Go is simply a badly designed language where the idea of "simplicity" has been maligned and proven bad ideas likes nil/null, exceptions and such have been introduced in a seemingly modern language. One would think that decades of Java, Javascript, etc. code blowing up because of this issues would teach someone something but seems that is not always the case.

Having worked with Go for about a decade now, I largely agree that nil is a pain in the ass to work with, and the language has largely done nothing to make it better. However, Go (mostly) doesn't have exceptions. Ordinary problems are represented by non-nil errors, which are values. Panics exist but really are reserved for exceptional situations (with the number 1 cause being, of course, dereferencing nil).

  • Nil in go is my biggest gripe with the language. Why keep repeating “the billion dollar mistake” in a relatively newly designed language??

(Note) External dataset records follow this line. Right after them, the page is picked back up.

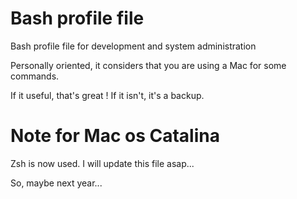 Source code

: # Bash profile file 

Bash profile file for development and system administration

Personally oriented, it considers that you are using a Mac for some commands.

If it useful, that's great ! If it isn't, it's a backup.

# Note for Mac os Catalina

Zsh is now used. I will update this file asap...

So, maybe next year...
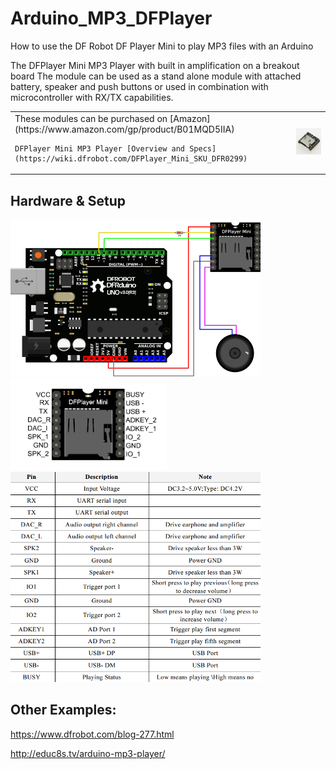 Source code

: # Arduino_MP3_DFPlayer
How to use the DF Robot DF Player Mini to play MP3 files with an Arduino

The DFPlayer Mini MP3 Player with built in amplification on a breakout board 
The module can be used as a stand alone module with attached battery, speaker and push buttons or used in combination with microcontroller with RX/TX capabilities.

<table>
  <tr><td>
    These modules can be purchased on [Amazon](https://www.amazon.com/gp/product/B01MQD5IIA)<BR>

    DFPlayer Mini MP3 Player [Overview and Specs](https://wiki.dfrobot.com/DFPlayer_Mini_SKU_DFR0299)
  </td><td>
     <img src="./images/DFR0299.jpg" width=200>
  </td></tr>
</table>

## Hardware & Setup

<img src="./images/playerMini.png" width=400>

<img src="./images/miniplayer_pin_map.png" width=250> 
<img src="./images/pin_map_desc_en.png" width=400> 



## Other Examples: 

https://www.dfrobot.com/blog-277.html

http://educ8s.tv/arduino-mp3-player/
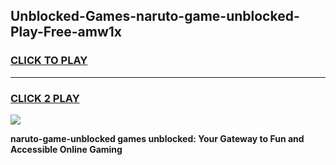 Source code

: 
## Unblocked-Games-naruto-game-unblocked-Play-Free-amw1x
<h3>
<a href="https://premium76.site?title=naruto-game-unblocked&ref=15A">CLICK TO PLAY</a></h3>
<hr>

<h3>
<a href="https://premium76.site?title=naruto-game-unblocked&ref=15A">CLICK 2 PLAY</a>
  
</h3>

<a href="https://premium76.site?title=naruto-game-unblocked&ref=15A"><img src="https://clearcache.store/games.png"></a>


**naruto-game-unblocked games unblocked: Your Gateway to Fun and Accessible Online Gaming**
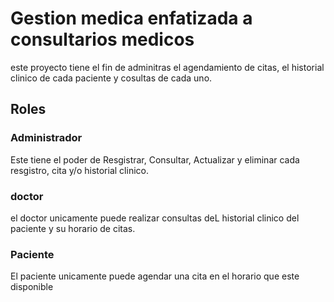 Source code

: # Gestion medica enfatizada a consultarios medicos

este proyecto tiene el fin de adminitras el agendamiento de citas, el historial clinico de cada paciente y cosultas de cada uno.

## **Roles**
### Administrador
Este tiene el poder de Resgistrar, Consultar, Actualizar y eliminar cada resgistro, cita y/o historial clinico.

### doctor 
el doctor unicamente puede realizar consultas deL historial clinico del paciente y su horario de citas.

### Paciente
El paciente unicamente puede agendar una cita en el horario que este disponible
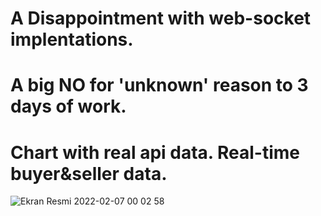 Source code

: # A  Disappointment with web-socket implentations.
# A big NO for 'unknown' reason to 3 days of work.

# Chart with real api data. Real-time buyer&seller data.

![Ekran Resmi 2022-02-07 00 02 58](https://user-images.githubusercontent.com/89414084/152701223-f8caba9c-32db-45d3-b709-0f3bada8c3ab.png)
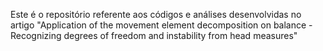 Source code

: Este é o repositório referente aos códigos e análises desenvolvidas no artigo "Application of the movement element decomposition on balance - Recognizing degrees of freedom and instability from head measures"
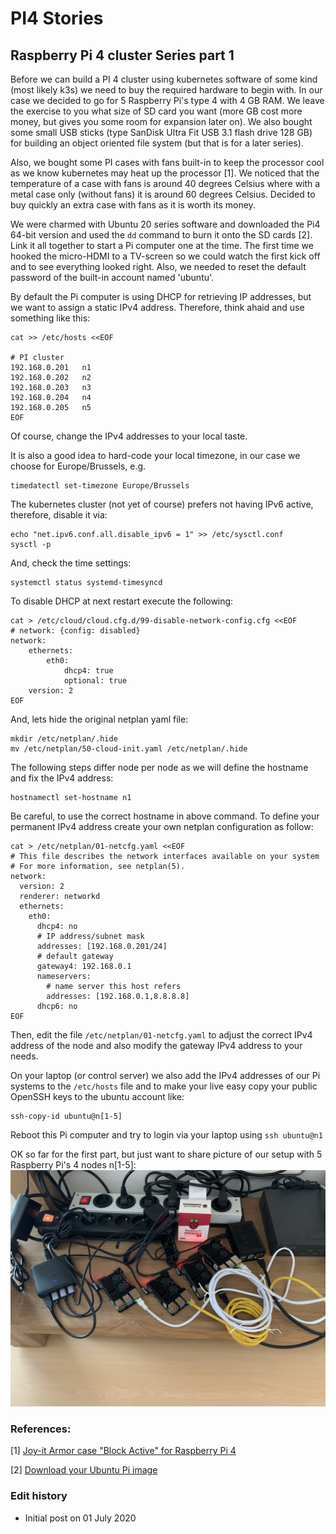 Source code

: # PI4 Stories

## Raspberry Pi 4 cluster Series part 1

Before we can build a PI 4 cluster using kubernetes software of some kind (most likely k3s) we need to buy the required hardware to begin with. In our case we decided to go for 5 Raspberry Pi's type 4 with 4 GB RAM. We leave the exercise to you what size of SD card you want (more GB cost more money, but gives you some room for expansion later on). We also bought some small USB sticks (type SanDisk Ultra Fit USB 3.1 flash drive 128 GB) for building an object oriented file system (but that is for a later series).

Also, we bought some PI cases with fans built-in to keep the processor cool as we know kubernetes may heat up the processor [1]. We noticed that the temperature of a case with fans is around 40 degrees Celsius where with a metal case only (without fans) it is around 60 degrees Celsius. Decided to buy quickly an extra case with fans as it is worth its money.

We were charmed with Ubuntu 20 series software and downloaded the Pi4 64-bit version and used the `dd` command to burn it onto the SD cards [2].
Link it all together to start a Pi computer one at the time. The first time we hooked the micro-HDMI to a TV-screen so we could watch the first kick off and to see everything looked right. Also, we needed to reset the default password of the built-in account named 'ubuntu'.

By default the Pi computer is using DHCP for retrieving IP addresses, but we want to assign a static IPv4 address. Therefore, think ahaid and use something like this:

    cat >> /etc/hosts <<EOF
    
    # PI cluster
    192.168.0.201   n1
    192.168.0.202   n2
    192.168.0.203   n3
    192.168.0.204   n4
    192.168.0.205   n5
    EOF

Of course, change the IPv4 addresses to your local taste.

It is also a good idea to hard-code your local timezone, in our case we choose for Europe/Brussels, e.g.

    timedatectl set-timezone Europe/Brussels

The kubernetes cluster (not yet of course) prefers not having IPv6 active, therefore, disable it via:

    echo "net.ipv6.conf.all.disable_ipv6 = 1" >> /etc/sysctl.conf 
    sysctl -p

And, check the time settings:

    systemctl status systemd-timesyncd

To disable DHCP at next restart execute the following:

    cat > /etc/cloud/cloud.cfg.d/99-disable-network-config.cfg <<EOF
    # network: {config: disabled}
    network:
        ethernets:
            eth0:
                dhcp4: true
                optional: true
        version: 2
    EOF

And, lets hide the original netplan yaml file:

    mkdir /etc/netplan/.hide
    mv /etc/netplan/50-cloud-init.yaml /etc/netplan/.hide

The following steps differ node per node as we will define the hostname and fix the IPv4 address:

    hostnamectl set-hostname n1

Be careful, to use the correct hostname in above command. To define your permanent IPv4 address create your own netplan configuration as follow:

    cat > /etc/netplan/01-netcfg.yaml <<EOF
    # This file describes the network interfaces available on your system
    # For more information, see netplan(5).
    network:
      version: 2
      renderer: networkd
      ethernets:
        eth0:
          dhcp4: no
          # IP address/subnet mask
          addresses: [192.168.0.201/24]
          # default gateway
          gateway4: 192.168.0.1
          nameservers:
            # name server this host refers
            addresses: [192.168.0.1,8.8.8.8]
          dhcp6: no
    EOF

Then, edit the file `/etc/netplan/01-netcfg.yaml` to adjust the correct IPv4 address of the node and also modify the gateway IPv4 address to your needs.

On your laptop (or control server) we also add the IPv4 addresses of our Pi systems to the `/etc/hosts` file and to make your live easy copy your public OpenSSH keys to the ubuntu account like:

    ssh-copy-id ubuntu@n[1-5]

Reboot this Pi computer and try to login via your laptop using `ssh ubuntu@n1`

OK so far for the first part, but just want to share picture of our setup with 5 Raspberry Pi's 4 nodes n[1-5]:
![](img/my-pi-cluster.jpg)


### References:

[1] [Joy-it Armor case "Block Active" for Raspberry Pi 4](https://joy-it.net/en/products/RB-ALUcase+07FAN)

[2] [Download your Ubuntu Pi image](https://ubuntu.com/download/raspberry-pi)


### Edit history

- Initial post on 01 July 2020
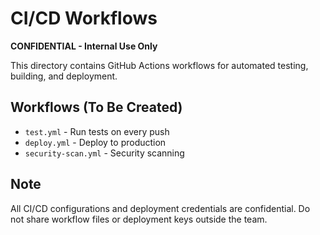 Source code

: # CI/CD Workflows

**CONFIDENTIAL - Internal Use Only**

This directory contains GitHub Actions workflows for automated testing, building, and deployment.

## Workflows (To Be Created)

- `test.yml` - Run tests on every push
- `deploy.yml` - Deploy to production
- `security-scan.yml` - Security scanning

## Note

All CI/CD configurations and deployment credentials are confidential. Do not share workflow files or deployment keys outside the team.

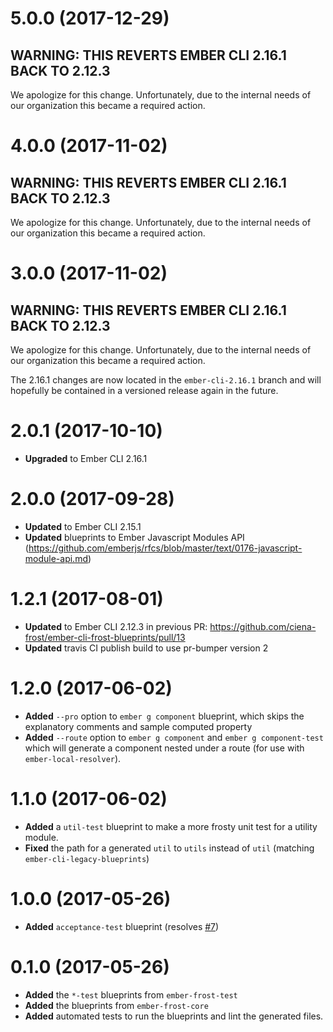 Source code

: # 5.0.0 (2017-12-29)

## WARNING: THIS REVERTS EMBER CLI 2.16.1 BACK TO 2.12.3

We apologize for this change. Unfortunately, due to the internal needs of our organization this became a required action.


# 4.0.0 (2017-11-02)

## WARNING: THIS REVERTS EMBER CLI 2.16.1 BACK TO 2.12.3

We apologize for this change. Unfortunately, due to the internal needs of our organization this became a required action.


# 3.0.0 (2017-11-02)

## WARNING: THIS REVERTS EMBER CLI 2.16.1 BACK TO 2.12.3

We apologize for this change. Unfortunately, due to the internal needs of our organization this became a required action.

The 2.16.1 changes are now located in the `ember-cli-2.16.1` branch and will hopefully be contained in a versioned release again in the future.


# 2.0.1 (2017-10-10)
* **Upgraded** to Ember CLI 2.16.1

# 2.0.0 (2017-09-28)
* **Updated** to Ember CLI 2.15.1
* **Updated** blueprints to Ember Javascript Modules API (https://github.com/emberjs/rfcs/blob/master/text/0176-javascript-module-api.md)

# 1.2.1 (2017-08-01)
* **Updated** to Ember CLI 2.12.3 in previous PR: https://github.com/ciena-frost/ember-cli-frost-blueprints/pull/13
* **Updated** travis CI publish build to use pr-bumper version 2


# 1.2.0 (2017-06-02)
 * **Added** `--pro` option to `ember g component` blueprint, which skips the explanatory comments and sample computed property
 * **Added** `--route` option to `ember g component` and `ember g component-test` which will generate a component nested under a route (for use with `ember-local-resolver`). 


# 1.1.0 (2017-06-02)

* **Added** a `util-test` blueprint to make a more frosty unit test for a utility module.
* **Fixed** the path for a generated `util` to `utils` instead of `util` (matching `ember-cli-legacy-blueprints`) 

# 1.0.0 (2017-05-26)

* **Added** `acceptance-test` blueprint (resolves [#7](https://github.com/ciena-frost/ember-cli-frost-blueprints/issues/7))


# 0.1.0 (2017-05-26)
* **Added** the `*-test` blueprints from `ember-frost-test`
* **Added** the blueprints from `ember-frost-core`
* **Added** automated tests to run the blueprints and lint the generated files. 

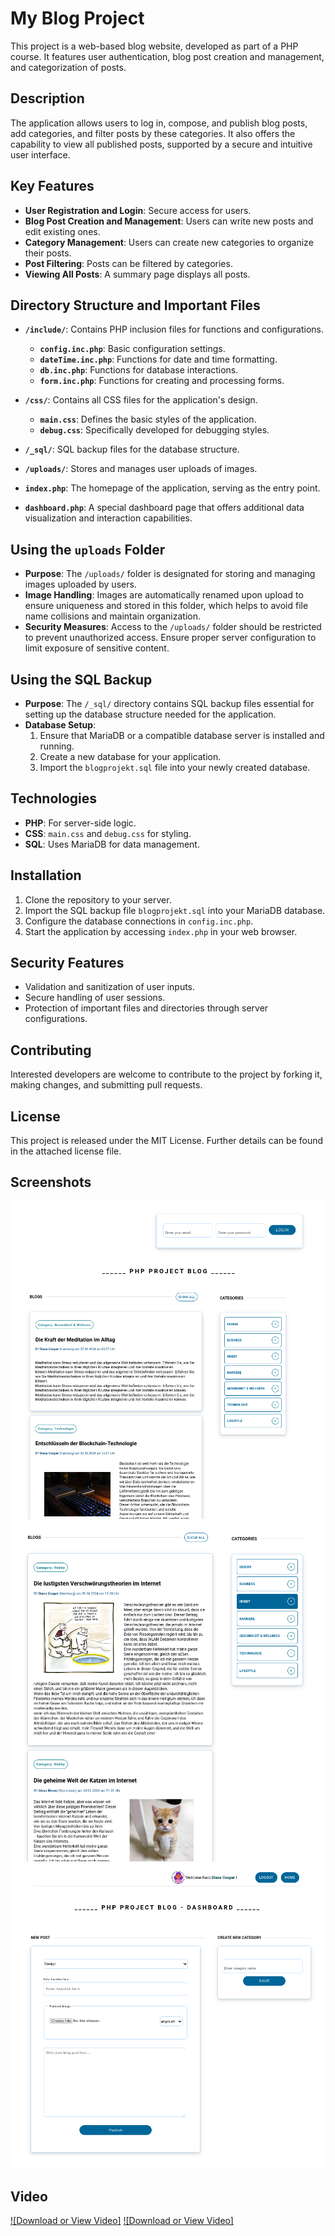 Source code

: # My Blog Project

This project is a web-based blog website, developed as part of a PHP course. It features user authentication, blog post creation and management, and categorization of posts.

## Description

The application allows users to log in, compose, and publish blog posts, add categories, and filter posts by these categories. It also offers the capability to view all published posts, supported by a secure and intuitive user interface.

## Key Features

- **User Registration and Login**: Secure access for users.
- **Blog Post Creation and Management**: Users can write new posts and edit existing ones.
- **Category Management**: Users can create new categories to organize their posts.
- **Post Filtering**: Posts can be filtered by categories.
- **Viewing All Posts**: A summary page displays all posts.

## Directory Structure and Important Files

- **`/include/`**: Contains PHP inclusion files for functions and configurations.
  - **`config.inc.php`**: Basic configuration settings.
  - **`dateTime.inc.php`**: Functions for date and time formatting.
  - **`db.inc.php`**: Functions for database interactions.
  - **`form.inc.php`**: Functions for creating and processing forms.

- **`/css/`**: Contains all CSS files for the application's design.
  - **`main.css`**: Defines the basic styles of the application.
  - **`debug.css`**: Specifically developed for debugging styles.

- **`/_sql/`**: SQL backup files for the database structure.

- **`/uploads/`**: Stores and manages user uploads of images.

- **`index.php`**: The homepage of the application, serving as the entry point.

- **`dashboard.php`**: A special dashboard page that offers additional data visualization and interaction capabilities.

## Using the `uploads` Folder

- **Purpose**: The `/uploads/` folder is designated for storing and managing images uploaded by users.
- **Image Handling**: Images are automatically renamed upon upload to ensure uniqueness and stored in this folder, which helps to avoid file name collisions and maintain organization.
- **Security Measures**: Access to the `/uploads/` folder should be restricted to prevent unauthorized access. Ensure proper server configuration to limit exposure of sensitive content.

## Using the SQL Backup

- **Purpose**: The `/_sql/` directory contains SQL backup files essential for setting up the database structure needed for the application.
- **Database Setup**:
  1. Ensure that MariaDB or a compatible database server is installed and running.
  2. Create a new database for your application.
  3. Import the `blogprojekt.sql` file into your newly created database.

## Technologies

- **PHP**: For server-side logic.
- **CSS**: `main.css` and `debug.css` for styling.
- **SQL**: Uses MariaDB for data management.

## Installation

1. Clone the repository to your server.
2. Import the SQL backup file `blogprojekt.sql` into your MariaDB database.
3. Configure the database connections in `config.inc.php`.
4. Start the application by accessing `index.php` in your web browser.

## Security Features

- Validation and sanitization of user inputs.
- Secure handling of user sessions.
- Protection of important files and directories through server configurations.

## Contributing

Interested developers are welcome to contribute to the project by forking it, making changes, and submitting pull requests.

## License

This project is released under the MIT License. Further details can be found in the attached license file.

## Screenshots

![Homepage](media/images/homepage.png)
![Homepage Category](media/images/homepage-category.png)
![Dashboard](media/images/dashboard.png)

## Video

[![Download or View Video]](media/video/blog-website-overview.gif)
[![Download or View Video]](media/video/blog-website-overview.mp4)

    • There are a lot of ways in which Go handles nil better than C handles NULL. At the very least, a panic is better than a segfault. And carefully written code can avoid most kinds of nil panics entirely. So I guess the language's authors thought this would be enough to overcome the mistake. But I don't think they went far enough. The very limited type system and the lack of nil-safe operators make it not very ergonomic to write and read such "carefully written" code; design decisions in some key parts of the standard library completely undermine the language's attempts to minimize nil; and then there's the "untyped nil" default value for interfaces, which panics if you just look at it funny.

"code blowing up because of this issues"

I ran into these issues all the time with Java, C++, and Python projects.

But it's just not the experience of running Go in production, which I've been doing for over 10 years now, across many projects with many devs.

In practice, nil checks are just not very difficult to include everywhere. And experienced Go programmers don't use exceptions (panic/recover) almost ever.

  • What you said is:

    1) Anecdotal

    2) Based on faith that someone will not forget to do something instead of a well documented mechanism in the language that could block that from the start

    Having nil/null to handle empty references is simply very bad design and there's decades of examples why. The correct way is using a two-value type like Option, Maybe, etc. so that the (possibility) of the value missing is actually encoded in the type system

And yet it is incredibly productive. The poster that contrasted engineers with artists got it right I think. Go is an engineer’s language.